Two local nonprofits are receiving a total of $7.5 million to address homelessness in the state.

The Bezos Day 1 Families Fund awarded $5M to Ka Hale A Ke Ola Homeless Resource Centers of Maui and $2.5M to Family Promise of Hawaiʻi.

Family Promise of Hawaiʻi and Governor-elect Josh Green held a press conference on Tuesday to announce the award. This is the largest contribution to Family Promise in its 16-year history.

38 other nonprofits across the U.S. were awarded grants from the Bezos foundation, which distributed $123.45 million this year.

Over the past five years, the Day 1 Families Fund has provided 170 grants totaling more than $520 million to organizations working to address homelessness and help families gain housing support and stability.

The grant will help Ka Hale A Ke Ola create temporary housing, purchase new furniture for its temporary shelter and provide trauma services for children and families. It will also go to help the organization's efforts to provide access to technology.

"Family homelessness is one of Hawaiʻi's most urgent challenges," said Ryan Catalani, executive director of Family Promise.

"According to the latest federal data, an estimated one in 30 young children in Hawaiʻi experienced homelessness every year."

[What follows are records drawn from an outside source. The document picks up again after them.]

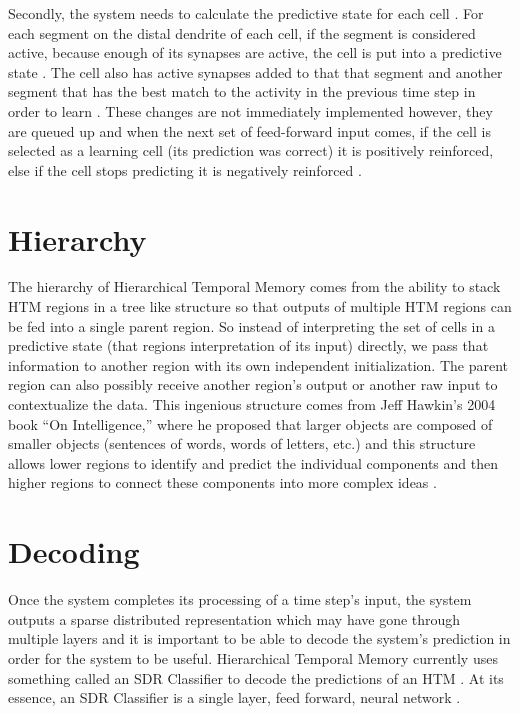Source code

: \documentclass[oneside,12pt,openany]{book}
\begin{document}
	Secondly, the system needs to calculate the predictive state for each cell \cite{Whitepaper}. For each segment on the distal dendrite of each cell, if the segment is considered active, because enough of its synapses are active, the cell is put into a predictive state \cite{Principles}. The cell also has active synapses added to that that segment and another segment that has the best match to the activity in the previous time step in order to learn \cite{Whitepaper}. These changes are not immediately implemented however, they are queued up and when the next set of feed-forward input comes, if the cell is selected as a learning cell (its prediction was correct) it is positively reinforced, else if the cell stops predicting it is negatively reinforced \cite{Whitepaper}.
	
	\section{Hierarchy}
	
	The hierarchy of Hierarchical Temporal Memory comes from the ability to stack HTM regions in a tree like structure so that outputs of multiple HTM regions can be fed into a single parent region. So instead of interpreting the set of cells in a predictive state (that regions interpretation of its input) directly, we pass that information to another region with its own independent initialization. The parent region can also possibly receive another region's output or another raw input to contextualize the data. This ingenious structure comes from Jeff Hawkin's 2004 book ``On Intelligence,'' where he proposed that larger objects are composed of smaller objects (sentences of words, words of letters, etc.) and this structure allows lower regions to identify and predict the individual components and then higher regions to connect these components into more complex ideas \cite{Evaluation}.
	
	\section{Decoding}
	
	Once the system completes its processing of a time step's input, the system outputs a sparse distributed representation which may have gone through multiple layers and it is important to be able to decode the system's prediction in order for the system to be useful. Hierarchical Temporal Memory currently uses something called an SDR Classifier to decode the predictions of an HTM \cite{Dillon}. At its essence, an SDR Classifier is a single layer, feed forward, neural network \cite{Dillon}.
\end{document}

The money will help Family Promise expand its emergency shelter program, provide additional rental assistance and wraparound services, and scale up its shelter diversion program — which helps families avoid entering the shelter system.

Catalani says the one-time grant will also help the organization create a new center.

"We've been raising money to acquire a property that we're calling ʻOhana Navigation Center, which is going to combine this case management, wraparound services and temporary shelter," Catalani said.

"Have kind of be an all-in-one place where families, who are going through housing instability and homelessness, can find the help that they need."